Stored entries:
# # # #
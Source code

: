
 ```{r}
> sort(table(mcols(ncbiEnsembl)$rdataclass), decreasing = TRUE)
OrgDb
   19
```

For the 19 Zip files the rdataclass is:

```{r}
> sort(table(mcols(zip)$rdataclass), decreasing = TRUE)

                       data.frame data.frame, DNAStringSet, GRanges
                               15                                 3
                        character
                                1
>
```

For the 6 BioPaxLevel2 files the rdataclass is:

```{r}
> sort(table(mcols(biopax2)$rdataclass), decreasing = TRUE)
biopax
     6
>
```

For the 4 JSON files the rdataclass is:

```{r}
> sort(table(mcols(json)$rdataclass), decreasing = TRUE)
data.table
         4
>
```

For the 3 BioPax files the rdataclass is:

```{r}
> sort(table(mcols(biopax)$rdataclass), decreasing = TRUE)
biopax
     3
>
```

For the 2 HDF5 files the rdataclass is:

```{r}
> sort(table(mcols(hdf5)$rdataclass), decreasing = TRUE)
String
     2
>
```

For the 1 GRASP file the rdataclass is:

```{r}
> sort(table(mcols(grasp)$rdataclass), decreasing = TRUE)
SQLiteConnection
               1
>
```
# # # #
[Assigned task] Each line above where the word "table" occurs should be copied out.

[Finished task]
> sort(table(mcols(ncbiEnsembl)$rdataclass), decreasing = TRUE)
> sort(table(mcols(zip)$rdataclass), decreasing = TRUE)
> sort(table(mcols(biopax2)$rdataclass), decreasing = TRUE)
> sort(table(mcols(json)$rdataclass), decreasing = TRUE)
data.table
> sort(table(mcols(biopax)$rdataclass), decreasing = TRUE)
> sort(table(mcols(hdf5)$rdataclass), decreasing = TRUE)
> sort(table(mcols(grasp)$rdataclass), decreasing = TRUE)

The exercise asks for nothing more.